§ What you are asked to do: Every line of the entries that holds the word "relationship" is to be copied.

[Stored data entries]
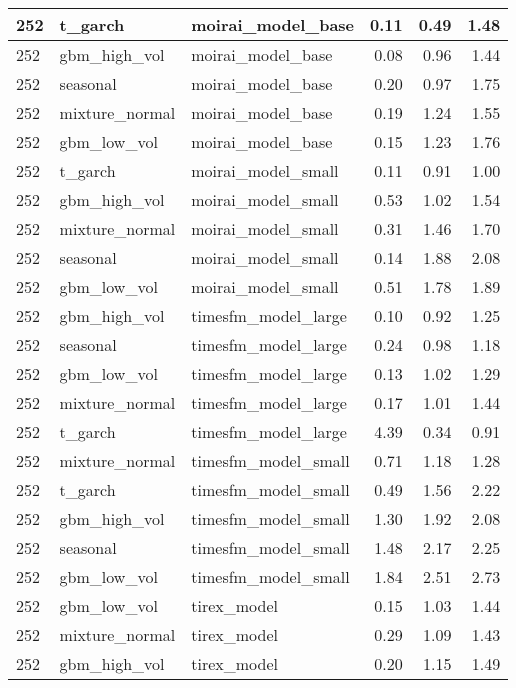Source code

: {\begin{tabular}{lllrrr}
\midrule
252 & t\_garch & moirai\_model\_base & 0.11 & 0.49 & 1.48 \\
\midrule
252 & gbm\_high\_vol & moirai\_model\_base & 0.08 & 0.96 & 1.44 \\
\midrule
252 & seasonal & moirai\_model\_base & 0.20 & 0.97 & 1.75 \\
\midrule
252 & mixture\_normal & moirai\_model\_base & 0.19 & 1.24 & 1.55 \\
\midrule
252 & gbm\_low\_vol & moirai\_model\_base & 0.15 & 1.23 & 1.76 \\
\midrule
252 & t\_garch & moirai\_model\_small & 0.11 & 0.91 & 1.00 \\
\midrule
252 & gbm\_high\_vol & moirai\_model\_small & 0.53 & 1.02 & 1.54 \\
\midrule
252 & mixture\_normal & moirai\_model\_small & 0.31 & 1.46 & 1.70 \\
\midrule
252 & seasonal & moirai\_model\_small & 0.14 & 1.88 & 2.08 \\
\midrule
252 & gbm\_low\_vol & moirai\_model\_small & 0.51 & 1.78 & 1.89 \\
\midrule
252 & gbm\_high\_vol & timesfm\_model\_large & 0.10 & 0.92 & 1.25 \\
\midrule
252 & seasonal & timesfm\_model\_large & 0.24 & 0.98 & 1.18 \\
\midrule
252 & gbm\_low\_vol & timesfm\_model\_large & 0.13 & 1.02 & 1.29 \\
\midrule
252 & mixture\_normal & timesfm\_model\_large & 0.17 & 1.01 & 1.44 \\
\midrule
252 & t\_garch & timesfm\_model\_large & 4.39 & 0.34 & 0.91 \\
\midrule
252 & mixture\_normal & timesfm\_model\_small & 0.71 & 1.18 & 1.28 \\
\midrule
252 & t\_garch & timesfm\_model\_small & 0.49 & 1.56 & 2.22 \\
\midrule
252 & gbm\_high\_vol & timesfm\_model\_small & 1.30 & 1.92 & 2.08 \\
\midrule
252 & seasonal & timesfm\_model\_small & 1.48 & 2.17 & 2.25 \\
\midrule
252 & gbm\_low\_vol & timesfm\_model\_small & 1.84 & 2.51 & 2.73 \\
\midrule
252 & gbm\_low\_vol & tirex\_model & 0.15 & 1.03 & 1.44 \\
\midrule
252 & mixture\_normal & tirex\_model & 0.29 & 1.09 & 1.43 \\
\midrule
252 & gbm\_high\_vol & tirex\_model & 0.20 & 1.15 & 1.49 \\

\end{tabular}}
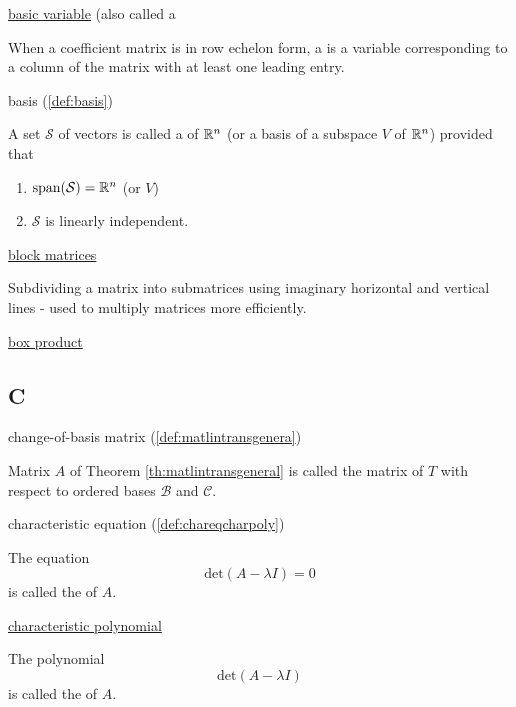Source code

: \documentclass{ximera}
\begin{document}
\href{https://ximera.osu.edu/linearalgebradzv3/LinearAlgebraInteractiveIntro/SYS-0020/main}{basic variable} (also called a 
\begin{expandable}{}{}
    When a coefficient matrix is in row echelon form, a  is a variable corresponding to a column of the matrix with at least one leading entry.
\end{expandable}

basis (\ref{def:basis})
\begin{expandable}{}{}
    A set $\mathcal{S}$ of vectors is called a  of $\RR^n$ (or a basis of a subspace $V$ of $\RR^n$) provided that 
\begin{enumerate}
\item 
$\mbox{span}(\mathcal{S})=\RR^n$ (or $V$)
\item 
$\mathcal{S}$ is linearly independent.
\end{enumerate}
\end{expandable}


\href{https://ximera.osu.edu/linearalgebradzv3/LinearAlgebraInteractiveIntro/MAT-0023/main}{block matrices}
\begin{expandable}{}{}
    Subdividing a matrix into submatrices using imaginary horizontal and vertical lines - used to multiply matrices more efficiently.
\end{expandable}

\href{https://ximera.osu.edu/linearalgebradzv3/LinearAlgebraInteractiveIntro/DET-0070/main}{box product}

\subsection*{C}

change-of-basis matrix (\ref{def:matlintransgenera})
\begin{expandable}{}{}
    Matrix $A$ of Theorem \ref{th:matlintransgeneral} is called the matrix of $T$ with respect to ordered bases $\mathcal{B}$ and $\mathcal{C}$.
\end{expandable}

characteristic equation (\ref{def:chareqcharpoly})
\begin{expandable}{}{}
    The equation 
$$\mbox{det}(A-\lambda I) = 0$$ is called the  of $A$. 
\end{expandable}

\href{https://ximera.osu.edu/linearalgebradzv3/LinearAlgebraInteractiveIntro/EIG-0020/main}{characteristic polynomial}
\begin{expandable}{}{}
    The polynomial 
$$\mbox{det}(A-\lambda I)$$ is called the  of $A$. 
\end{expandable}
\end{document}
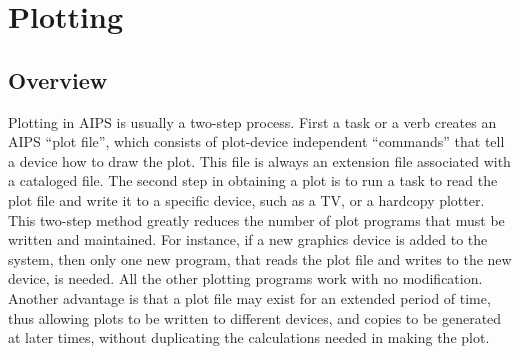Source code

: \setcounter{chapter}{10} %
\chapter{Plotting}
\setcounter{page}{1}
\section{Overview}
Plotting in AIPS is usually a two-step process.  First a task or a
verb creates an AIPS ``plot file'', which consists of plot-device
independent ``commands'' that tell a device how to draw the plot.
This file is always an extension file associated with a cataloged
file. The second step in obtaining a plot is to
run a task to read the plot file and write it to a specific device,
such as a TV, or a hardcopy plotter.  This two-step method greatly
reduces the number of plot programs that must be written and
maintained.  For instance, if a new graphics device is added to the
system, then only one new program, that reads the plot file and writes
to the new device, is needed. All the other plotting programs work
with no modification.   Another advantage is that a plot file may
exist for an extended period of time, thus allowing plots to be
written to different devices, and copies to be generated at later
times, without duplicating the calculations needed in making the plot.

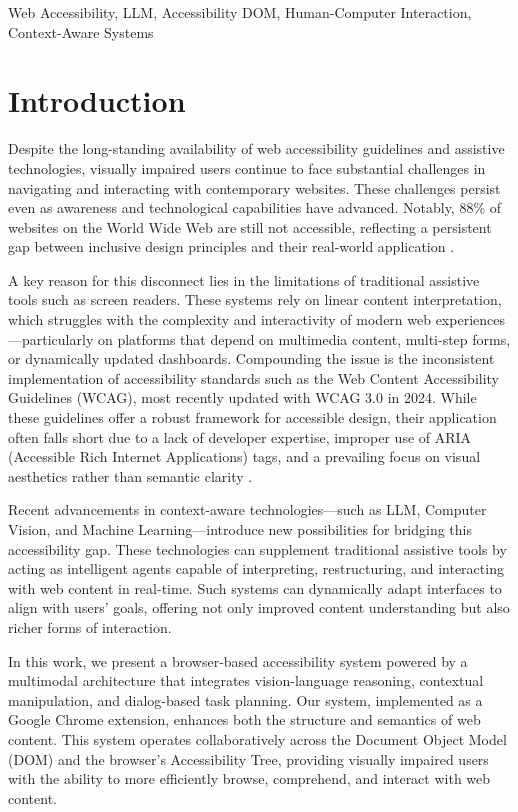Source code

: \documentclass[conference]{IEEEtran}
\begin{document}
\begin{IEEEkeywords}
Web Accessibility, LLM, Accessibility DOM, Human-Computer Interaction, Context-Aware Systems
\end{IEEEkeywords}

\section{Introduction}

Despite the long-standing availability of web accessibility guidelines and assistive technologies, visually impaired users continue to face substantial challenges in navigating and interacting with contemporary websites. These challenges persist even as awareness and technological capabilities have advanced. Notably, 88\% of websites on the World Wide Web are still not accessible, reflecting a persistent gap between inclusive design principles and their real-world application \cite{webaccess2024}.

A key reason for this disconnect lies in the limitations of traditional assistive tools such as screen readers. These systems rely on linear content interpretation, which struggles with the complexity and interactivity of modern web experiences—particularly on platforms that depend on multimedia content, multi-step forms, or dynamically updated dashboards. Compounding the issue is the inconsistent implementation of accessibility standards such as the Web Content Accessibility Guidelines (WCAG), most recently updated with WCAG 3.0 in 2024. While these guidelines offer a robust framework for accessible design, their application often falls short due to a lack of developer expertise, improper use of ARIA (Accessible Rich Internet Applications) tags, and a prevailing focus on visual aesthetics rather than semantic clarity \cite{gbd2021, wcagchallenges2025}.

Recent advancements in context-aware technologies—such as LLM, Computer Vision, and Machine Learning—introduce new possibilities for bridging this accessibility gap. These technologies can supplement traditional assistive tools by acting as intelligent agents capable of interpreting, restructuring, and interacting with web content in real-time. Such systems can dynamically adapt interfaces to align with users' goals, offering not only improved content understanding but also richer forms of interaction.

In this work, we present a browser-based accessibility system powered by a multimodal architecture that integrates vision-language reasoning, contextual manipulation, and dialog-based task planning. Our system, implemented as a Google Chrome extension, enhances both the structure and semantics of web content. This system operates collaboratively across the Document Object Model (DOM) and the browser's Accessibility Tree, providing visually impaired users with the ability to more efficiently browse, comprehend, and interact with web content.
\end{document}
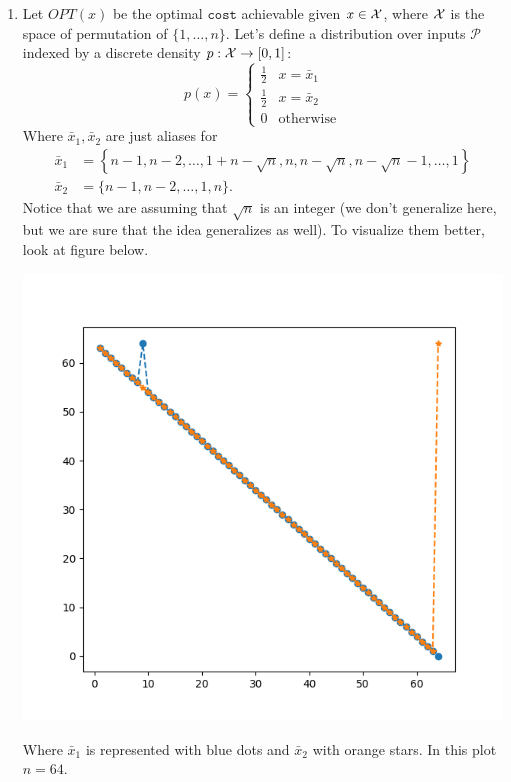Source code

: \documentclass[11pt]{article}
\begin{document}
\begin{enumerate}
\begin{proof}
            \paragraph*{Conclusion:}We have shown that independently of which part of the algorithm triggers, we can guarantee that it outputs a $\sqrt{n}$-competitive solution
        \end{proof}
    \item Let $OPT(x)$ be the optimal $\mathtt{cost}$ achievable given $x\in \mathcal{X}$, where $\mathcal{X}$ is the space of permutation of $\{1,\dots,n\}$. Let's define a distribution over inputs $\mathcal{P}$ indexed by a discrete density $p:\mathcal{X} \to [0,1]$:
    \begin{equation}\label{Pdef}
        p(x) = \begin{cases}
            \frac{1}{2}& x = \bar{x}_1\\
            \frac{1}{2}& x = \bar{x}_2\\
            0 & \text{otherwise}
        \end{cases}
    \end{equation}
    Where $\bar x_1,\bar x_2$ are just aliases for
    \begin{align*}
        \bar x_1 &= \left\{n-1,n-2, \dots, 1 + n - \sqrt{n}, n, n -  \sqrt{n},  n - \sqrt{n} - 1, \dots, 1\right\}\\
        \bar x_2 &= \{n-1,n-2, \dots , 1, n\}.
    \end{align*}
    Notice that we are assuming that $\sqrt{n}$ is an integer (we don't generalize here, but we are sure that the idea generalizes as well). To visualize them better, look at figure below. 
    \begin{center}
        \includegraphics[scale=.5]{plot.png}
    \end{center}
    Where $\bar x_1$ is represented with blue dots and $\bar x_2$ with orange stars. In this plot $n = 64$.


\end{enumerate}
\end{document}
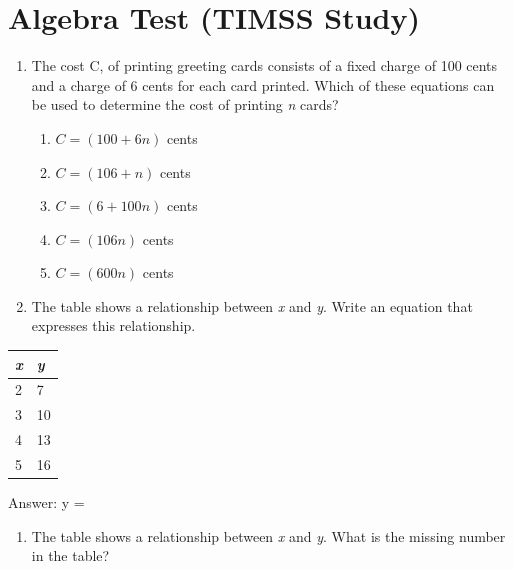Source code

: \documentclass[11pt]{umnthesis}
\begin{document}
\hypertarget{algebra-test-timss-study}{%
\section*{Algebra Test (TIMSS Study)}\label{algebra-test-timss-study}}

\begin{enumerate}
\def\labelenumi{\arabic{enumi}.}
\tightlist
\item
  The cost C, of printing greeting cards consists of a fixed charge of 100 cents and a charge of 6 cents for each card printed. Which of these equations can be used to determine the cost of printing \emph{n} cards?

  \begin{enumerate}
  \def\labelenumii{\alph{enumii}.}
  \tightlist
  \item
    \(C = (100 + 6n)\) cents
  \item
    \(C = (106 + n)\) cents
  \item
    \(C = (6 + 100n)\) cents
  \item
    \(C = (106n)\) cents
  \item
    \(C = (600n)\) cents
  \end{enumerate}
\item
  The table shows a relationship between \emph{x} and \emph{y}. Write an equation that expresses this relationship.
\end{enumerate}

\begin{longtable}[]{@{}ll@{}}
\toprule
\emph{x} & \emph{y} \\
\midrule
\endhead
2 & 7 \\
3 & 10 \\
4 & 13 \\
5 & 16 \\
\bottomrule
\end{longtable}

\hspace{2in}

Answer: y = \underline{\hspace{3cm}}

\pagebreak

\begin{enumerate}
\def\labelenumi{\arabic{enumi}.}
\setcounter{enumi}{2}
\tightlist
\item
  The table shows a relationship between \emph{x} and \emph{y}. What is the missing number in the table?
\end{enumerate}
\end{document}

§ Written response:
  The table shows a relationship between \emph{x} and \emph{y}. Write an equation that expresses this relationship.
  The table shows a relationship between \emph{x} and \emph{y}. What is the missing number in the table?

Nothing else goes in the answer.